Generally, if the Company is required to change its accounting treatment for its sales-type leases as contemplated by the alternative accounting methodology being discussed with the OCA, the Company believes the change in accounting treatment and any restatement required as a result thereof would likely result in the following:

 

   

no impact to the Company’s previously reported cash, cash equivalents, short-term investments and overall cash flows;

 

   

a modest increase in the Company’s cumulative revenue and earnings (while the impact on any particular fiscal year may vary); and

 

   

an increase in the Company’s investment in sales-type leases on the balance sheet.
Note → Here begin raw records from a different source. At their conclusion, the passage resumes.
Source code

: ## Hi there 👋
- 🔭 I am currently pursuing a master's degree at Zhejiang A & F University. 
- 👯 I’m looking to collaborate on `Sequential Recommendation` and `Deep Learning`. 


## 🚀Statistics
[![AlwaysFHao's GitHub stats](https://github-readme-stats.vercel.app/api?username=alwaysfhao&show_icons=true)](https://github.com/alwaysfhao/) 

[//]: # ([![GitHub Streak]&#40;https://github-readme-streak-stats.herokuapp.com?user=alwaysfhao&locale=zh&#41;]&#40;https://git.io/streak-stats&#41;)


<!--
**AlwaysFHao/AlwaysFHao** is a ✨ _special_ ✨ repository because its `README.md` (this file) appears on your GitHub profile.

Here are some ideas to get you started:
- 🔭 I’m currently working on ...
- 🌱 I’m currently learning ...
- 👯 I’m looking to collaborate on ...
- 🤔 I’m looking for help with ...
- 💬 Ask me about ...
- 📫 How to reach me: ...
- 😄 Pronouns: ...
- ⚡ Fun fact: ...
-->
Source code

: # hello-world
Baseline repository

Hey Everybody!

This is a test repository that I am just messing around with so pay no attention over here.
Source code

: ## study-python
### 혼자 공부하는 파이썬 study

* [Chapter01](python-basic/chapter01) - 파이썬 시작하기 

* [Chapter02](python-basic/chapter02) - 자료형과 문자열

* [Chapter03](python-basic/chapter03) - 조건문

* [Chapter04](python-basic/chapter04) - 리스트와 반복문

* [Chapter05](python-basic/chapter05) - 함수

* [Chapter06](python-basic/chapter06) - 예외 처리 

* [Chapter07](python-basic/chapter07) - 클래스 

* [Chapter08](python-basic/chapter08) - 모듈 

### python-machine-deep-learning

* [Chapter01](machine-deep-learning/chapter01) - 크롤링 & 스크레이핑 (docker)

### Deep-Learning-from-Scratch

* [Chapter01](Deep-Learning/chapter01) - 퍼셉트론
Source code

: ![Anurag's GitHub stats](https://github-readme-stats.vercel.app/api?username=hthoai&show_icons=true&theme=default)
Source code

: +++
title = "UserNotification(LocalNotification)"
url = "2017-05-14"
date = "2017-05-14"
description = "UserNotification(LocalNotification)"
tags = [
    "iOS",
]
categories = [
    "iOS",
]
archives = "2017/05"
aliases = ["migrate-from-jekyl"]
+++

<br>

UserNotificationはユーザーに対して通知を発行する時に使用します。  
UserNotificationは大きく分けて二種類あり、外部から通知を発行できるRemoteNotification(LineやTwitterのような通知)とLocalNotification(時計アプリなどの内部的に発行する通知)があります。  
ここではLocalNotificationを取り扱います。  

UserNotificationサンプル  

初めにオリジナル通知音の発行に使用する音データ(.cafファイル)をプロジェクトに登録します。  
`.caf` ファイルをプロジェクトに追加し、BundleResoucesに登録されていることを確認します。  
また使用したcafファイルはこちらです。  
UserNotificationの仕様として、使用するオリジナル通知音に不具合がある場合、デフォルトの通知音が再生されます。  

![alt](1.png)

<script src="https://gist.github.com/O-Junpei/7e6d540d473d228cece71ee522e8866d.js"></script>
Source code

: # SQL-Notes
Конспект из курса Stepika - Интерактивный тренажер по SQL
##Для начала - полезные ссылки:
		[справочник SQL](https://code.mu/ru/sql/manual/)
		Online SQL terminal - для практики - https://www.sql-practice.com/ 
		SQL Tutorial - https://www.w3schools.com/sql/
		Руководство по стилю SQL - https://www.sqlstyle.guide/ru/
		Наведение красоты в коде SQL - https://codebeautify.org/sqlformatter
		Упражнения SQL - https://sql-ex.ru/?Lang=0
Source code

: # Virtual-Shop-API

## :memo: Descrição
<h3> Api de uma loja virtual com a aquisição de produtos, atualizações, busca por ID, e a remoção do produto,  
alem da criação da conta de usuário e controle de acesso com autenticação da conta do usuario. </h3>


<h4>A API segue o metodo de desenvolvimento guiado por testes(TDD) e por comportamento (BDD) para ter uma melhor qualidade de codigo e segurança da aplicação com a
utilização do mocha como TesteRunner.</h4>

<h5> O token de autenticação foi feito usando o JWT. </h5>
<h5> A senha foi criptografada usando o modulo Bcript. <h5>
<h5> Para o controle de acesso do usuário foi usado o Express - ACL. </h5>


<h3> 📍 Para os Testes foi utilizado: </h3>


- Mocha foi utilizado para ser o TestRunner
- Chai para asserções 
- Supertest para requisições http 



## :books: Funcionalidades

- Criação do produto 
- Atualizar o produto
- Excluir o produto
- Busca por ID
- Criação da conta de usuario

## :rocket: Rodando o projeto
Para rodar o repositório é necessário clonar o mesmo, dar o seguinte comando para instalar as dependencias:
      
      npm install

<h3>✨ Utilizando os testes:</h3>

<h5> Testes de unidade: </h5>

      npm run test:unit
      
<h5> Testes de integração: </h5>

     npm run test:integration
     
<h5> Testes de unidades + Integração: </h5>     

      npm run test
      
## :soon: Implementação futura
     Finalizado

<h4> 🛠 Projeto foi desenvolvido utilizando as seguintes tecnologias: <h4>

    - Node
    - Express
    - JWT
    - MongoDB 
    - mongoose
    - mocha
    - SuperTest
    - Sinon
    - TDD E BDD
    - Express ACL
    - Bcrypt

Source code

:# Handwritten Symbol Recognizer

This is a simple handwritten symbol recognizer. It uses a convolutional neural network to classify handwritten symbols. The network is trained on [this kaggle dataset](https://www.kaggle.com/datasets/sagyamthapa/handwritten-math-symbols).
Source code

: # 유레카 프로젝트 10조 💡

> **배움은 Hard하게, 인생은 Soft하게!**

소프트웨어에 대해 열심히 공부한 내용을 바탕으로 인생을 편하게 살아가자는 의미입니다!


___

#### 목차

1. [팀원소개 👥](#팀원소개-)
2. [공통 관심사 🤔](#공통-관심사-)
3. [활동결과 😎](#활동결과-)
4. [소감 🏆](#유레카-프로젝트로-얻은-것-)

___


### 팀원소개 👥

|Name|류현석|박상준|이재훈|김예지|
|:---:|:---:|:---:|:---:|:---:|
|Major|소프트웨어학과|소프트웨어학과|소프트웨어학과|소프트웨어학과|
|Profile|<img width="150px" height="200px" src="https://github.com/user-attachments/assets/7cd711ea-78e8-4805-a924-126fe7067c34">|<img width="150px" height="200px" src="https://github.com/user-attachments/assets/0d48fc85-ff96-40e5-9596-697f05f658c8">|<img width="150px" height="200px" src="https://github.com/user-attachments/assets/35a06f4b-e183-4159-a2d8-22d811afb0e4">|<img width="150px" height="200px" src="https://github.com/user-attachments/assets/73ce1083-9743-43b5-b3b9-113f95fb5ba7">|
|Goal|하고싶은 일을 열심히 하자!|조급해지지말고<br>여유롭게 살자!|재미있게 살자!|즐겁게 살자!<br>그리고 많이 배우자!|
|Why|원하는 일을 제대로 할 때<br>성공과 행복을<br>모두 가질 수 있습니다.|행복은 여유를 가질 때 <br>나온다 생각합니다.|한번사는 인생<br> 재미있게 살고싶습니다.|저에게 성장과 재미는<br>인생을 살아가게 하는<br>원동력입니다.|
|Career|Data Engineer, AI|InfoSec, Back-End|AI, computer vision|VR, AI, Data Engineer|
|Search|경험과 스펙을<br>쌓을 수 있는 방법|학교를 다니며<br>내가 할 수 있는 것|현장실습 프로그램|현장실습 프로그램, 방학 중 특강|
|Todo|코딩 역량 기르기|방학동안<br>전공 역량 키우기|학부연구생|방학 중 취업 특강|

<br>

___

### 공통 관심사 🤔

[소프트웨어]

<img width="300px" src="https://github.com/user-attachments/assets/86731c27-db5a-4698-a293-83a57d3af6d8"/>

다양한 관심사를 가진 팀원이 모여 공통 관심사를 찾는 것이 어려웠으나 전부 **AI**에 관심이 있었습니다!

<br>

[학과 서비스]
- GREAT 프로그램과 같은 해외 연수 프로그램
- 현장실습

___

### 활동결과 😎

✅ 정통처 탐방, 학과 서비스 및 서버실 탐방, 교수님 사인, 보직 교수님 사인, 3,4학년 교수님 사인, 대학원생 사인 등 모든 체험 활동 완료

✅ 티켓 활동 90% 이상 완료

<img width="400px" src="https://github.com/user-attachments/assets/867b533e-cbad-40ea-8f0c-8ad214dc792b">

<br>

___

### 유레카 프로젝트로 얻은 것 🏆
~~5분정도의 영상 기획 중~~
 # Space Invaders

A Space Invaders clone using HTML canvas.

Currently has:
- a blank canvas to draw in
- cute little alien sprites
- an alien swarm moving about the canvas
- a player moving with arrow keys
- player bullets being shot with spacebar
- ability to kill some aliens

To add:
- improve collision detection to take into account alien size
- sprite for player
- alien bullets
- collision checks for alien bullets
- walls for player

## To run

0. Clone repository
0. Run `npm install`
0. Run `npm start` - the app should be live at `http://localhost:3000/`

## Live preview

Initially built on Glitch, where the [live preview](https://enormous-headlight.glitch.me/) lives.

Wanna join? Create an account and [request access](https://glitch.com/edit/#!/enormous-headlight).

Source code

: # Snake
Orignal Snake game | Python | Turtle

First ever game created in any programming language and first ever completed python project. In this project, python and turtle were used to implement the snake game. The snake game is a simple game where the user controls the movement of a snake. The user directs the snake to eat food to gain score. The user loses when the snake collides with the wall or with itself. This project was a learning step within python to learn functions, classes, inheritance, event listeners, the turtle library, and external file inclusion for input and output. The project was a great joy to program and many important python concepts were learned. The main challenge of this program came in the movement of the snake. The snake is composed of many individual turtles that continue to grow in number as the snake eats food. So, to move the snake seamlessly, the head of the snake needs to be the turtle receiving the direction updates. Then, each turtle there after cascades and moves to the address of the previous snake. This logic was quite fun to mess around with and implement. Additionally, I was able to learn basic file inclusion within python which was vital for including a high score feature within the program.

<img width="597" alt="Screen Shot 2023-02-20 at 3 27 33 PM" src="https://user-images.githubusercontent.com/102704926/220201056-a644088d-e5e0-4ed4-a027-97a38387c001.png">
However, until it completes its discussions with the OCA, and any additional related work, the Company is unable to determine the changes, if any, in its results of operations for the years ended June 30, 2010, 2011 and 2012 that may be reflected in the financial statements to be included the Form 10-K.

 

 

Cautionary Statement Regarding Forward-Looking Information

This filing contains “forward-looking statements”, including the Company’s statements regarding the Company’s accounting policies, the impact of potential changes in the Company’s accounting policies, the potential restatement of the Company’s prior financial reports, the Company’s timing for filing its Form 10-K, and the nature of any potential adjustments of the restated financial reports. The Company intends forward-looking terminology such as “believes,” “expects,” “may,” “will,” “should,” “anticipates,” “plans,” or similar expressions to identify forward-looking statements. Such statements are subject to certain risks and uncertainties, which could cause the Company’s actual results to differ materially from those anticipated by the forward-looking statements. These risks and uncertainties include, but are not limited to, the risk that additional information may arise during the course of the Company’s lease accounting review that may require the Company to make additional adjustments, the time and effort required to complete the Company’s discussions with the OCA, and the time and effort required to complete a restatement of the financial reports, if required, as well as other risks described more fully in Item 1A in the Company’s Annual Report on Form 10-K for the fiscal year ended June 30, 2011, which are expressly incorporated herein by reference, and other factors as may periodically be described in the Company’s filings with the Commission. We undertake no obligation to update publicly any of these statements in light of future events, except as required in subsequent reports we file with the Commission.

 

 

 

 

CareFusion Corporation

(Name of Registrant as Specified in Charter)

has caused this notification to be signed on its behalf by the undersigned hereunto duly authorized.

 

Date:

 

August 29, 2012

   By:  

/s/ James F. Hinrichs

     Name:   James F. Hinrichs
     Title:   Chief Financial Officer

Instruction: The form may be signed by an executive officer of the registrant or by any other duly authorized representative. The name and title of the person signing the form shall be typed or printed beneath the signature. If the statement is signed on behalf of the registrant by an authorized representative (other than an executive officer), evidence of the representative’s authority to sign on behalf of the registrant shall be filed with the form.

 

    ATTENTION     
       

Intentional misstatements or omissions of fact constitute Federal Criminal Violations (See 18 U.S.C. 1001).